Copy, word for word, each line of the data below from the first through the line containing "categories: [package, develop-2024-06-09]", and stop there.

### Study material

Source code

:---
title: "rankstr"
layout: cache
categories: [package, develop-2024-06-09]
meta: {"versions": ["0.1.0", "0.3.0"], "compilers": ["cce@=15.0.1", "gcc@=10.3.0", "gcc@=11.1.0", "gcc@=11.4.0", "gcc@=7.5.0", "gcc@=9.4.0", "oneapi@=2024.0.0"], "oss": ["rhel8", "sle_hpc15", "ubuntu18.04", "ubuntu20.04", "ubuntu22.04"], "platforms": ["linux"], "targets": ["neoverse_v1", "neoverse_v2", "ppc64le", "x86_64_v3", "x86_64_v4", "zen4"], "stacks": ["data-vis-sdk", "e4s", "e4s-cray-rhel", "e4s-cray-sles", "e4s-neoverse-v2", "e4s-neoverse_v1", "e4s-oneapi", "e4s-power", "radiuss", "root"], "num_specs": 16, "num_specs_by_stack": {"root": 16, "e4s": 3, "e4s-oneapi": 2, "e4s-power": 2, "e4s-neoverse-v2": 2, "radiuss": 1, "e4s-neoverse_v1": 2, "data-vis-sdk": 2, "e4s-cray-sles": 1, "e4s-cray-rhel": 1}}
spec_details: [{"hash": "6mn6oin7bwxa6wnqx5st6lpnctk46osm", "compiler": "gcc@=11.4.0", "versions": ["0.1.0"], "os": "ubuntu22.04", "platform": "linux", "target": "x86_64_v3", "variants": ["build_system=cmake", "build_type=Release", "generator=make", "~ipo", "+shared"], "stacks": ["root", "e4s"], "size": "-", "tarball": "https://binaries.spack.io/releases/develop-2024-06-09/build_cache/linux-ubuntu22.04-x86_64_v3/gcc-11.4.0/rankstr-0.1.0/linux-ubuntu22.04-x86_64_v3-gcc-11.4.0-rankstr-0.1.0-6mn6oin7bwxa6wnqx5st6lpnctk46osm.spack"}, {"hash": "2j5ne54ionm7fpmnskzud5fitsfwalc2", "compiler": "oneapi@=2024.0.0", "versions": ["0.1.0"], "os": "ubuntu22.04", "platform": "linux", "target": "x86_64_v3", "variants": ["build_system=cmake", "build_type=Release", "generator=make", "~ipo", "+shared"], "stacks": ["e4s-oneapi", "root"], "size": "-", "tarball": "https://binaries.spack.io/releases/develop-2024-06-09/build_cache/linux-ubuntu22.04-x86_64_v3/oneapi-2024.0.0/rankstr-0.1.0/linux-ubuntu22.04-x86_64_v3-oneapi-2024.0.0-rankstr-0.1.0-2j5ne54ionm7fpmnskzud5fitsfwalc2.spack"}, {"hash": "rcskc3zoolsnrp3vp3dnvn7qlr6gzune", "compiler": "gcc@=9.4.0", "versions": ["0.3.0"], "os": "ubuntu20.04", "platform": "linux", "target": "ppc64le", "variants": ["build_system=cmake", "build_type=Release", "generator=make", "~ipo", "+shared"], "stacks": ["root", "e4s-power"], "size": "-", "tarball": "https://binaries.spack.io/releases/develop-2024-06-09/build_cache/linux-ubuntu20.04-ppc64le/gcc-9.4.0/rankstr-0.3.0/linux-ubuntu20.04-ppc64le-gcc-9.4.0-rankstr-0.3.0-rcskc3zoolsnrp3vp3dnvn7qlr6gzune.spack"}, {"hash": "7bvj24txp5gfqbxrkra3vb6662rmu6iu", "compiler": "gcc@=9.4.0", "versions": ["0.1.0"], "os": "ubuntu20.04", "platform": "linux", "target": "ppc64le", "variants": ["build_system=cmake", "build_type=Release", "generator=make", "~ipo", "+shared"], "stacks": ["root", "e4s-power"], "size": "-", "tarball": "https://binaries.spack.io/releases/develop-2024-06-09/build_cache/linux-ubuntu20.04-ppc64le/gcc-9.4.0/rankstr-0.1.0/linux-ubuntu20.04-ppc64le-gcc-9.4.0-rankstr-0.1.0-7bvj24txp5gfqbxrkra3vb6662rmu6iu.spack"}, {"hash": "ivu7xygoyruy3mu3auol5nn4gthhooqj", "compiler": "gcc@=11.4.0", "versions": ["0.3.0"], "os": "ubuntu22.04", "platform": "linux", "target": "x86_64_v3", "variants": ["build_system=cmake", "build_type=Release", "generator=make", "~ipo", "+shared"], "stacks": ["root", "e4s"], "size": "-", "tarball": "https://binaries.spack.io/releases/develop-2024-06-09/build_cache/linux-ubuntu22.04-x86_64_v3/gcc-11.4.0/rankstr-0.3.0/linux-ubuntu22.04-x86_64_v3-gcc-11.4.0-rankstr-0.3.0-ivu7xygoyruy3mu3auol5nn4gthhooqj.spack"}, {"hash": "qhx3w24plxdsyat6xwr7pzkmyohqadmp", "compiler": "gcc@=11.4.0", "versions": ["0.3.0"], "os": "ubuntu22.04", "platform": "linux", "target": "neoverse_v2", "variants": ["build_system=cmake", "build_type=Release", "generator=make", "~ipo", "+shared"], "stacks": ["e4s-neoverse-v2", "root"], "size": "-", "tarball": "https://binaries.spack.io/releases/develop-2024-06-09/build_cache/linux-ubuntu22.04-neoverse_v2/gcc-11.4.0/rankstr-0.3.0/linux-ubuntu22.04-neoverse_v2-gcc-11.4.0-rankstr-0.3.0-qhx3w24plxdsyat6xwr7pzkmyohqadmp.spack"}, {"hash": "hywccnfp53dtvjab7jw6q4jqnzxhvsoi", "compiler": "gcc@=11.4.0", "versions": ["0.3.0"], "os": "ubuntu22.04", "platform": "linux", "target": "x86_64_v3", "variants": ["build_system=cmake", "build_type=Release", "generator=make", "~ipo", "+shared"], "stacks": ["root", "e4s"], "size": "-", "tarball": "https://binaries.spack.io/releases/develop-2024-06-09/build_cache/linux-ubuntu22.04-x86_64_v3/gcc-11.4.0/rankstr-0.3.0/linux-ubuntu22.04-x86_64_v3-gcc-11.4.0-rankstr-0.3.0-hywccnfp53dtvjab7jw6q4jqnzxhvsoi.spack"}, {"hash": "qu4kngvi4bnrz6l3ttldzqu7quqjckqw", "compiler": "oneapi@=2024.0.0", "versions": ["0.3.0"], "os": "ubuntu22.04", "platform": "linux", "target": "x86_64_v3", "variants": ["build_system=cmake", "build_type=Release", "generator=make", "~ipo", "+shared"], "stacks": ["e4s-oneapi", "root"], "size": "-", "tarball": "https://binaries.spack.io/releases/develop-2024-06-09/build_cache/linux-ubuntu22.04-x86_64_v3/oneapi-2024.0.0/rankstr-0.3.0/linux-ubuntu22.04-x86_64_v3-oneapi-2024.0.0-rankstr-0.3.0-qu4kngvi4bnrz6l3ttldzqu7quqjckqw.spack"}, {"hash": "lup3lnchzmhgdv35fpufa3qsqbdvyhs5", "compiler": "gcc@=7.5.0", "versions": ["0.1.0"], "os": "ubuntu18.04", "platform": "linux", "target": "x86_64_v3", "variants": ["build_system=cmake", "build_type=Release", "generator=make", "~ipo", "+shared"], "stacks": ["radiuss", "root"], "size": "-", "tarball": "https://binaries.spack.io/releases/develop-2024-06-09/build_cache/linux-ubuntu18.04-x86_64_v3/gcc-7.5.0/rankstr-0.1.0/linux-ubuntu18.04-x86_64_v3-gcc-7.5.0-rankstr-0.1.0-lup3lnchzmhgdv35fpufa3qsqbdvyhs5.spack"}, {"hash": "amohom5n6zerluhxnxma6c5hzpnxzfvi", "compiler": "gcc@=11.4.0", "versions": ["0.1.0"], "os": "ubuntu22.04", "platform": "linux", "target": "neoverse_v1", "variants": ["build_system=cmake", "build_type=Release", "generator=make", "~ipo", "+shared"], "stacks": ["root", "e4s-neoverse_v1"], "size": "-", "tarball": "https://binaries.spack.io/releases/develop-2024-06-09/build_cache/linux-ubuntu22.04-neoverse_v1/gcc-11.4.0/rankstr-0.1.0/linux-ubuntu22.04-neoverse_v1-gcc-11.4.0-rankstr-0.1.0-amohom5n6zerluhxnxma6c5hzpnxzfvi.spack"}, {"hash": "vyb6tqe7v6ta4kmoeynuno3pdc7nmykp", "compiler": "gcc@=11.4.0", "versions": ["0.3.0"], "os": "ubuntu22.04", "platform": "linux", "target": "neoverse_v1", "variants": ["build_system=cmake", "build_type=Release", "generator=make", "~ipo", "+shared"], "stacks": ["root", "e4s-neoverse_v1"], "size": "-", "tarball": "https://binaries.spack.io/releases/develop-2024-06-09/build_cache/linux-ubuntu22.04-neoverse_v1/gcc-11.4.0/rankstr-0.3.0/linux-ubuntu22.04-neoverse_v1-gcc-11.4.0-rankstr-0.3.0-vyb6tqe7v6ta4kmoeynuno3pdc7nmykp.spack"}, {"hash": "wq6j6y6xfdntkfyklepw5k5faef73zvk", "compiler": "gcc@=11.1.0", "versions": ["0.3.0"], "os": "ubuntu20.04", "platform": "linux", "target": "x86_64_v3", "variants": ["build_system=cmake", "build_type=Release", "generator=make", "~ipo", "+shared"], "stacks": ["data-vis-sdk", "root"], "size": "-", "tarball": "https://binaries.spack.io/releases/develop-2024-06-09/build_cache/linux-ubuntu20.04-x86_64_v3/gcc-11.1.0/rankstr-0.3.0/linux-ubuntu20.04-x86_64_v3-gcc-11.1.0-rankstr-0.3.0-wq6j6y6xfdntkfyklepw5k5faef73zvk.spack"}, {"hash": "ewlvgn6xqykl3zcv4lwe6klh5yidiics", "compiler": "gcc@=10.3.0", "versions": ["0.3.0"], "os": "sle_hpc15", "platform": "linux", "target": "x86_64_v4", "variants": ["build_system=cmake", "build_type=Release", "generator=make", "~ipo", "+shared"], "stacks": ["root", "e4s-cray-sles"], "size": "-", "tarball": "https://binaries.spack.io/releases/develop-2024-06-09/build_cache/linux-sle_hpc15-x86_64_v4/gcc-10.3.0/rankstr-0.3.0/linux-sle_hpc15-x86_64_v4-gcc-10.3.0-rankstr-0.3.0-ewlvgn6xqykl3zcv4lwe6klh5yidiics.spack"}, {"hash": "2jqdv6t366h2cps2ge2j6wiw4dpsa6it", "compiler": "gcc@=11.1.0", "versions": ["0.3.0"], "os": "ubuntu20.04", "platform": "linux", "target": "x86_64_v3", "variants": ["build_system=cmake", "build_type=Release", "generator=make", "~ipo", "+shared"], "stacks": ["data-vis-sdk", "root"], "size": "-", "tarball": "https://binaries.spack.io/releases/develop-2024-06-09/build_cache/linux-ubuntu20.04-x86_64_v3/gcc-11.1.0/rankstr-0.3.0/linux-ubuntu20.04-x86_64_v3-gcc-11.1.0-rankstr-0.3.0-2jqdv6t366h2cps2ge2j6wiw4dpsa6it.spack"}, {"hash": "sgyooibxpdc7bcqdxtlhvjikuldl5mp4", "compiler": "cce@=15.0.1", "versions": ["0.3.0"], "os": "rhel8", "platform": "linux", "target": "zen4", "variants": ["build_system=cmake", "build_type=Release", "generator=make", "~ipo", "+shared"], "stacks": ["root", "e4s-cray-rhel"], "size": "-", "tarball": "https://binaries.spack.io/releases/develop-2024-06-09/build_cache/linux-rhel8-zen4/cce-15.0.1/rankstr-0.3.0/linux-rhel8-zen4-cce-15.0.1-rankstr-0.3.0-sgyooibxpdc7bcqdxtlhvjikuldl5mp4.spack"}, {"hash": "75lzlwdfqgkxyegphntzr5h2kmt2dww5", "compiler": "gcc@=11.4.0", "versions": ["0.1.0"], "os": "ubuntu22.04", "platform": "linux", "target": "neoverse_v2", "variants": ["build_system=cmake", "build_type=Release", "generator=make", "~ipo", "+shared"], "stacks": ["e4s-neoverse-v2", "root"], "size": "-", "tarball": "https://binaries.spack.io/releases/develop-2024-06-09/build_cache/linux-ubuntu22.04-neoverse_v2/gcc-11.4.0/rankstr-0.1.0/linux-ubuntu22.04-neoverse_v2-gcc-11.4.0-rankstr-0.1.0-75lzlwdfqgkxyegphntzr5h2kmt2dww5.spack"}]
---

######

■ **Exercise answer**
Source code

:---
title: "rankstr"
layout: cache
categories: [package, develop-2024-06-09]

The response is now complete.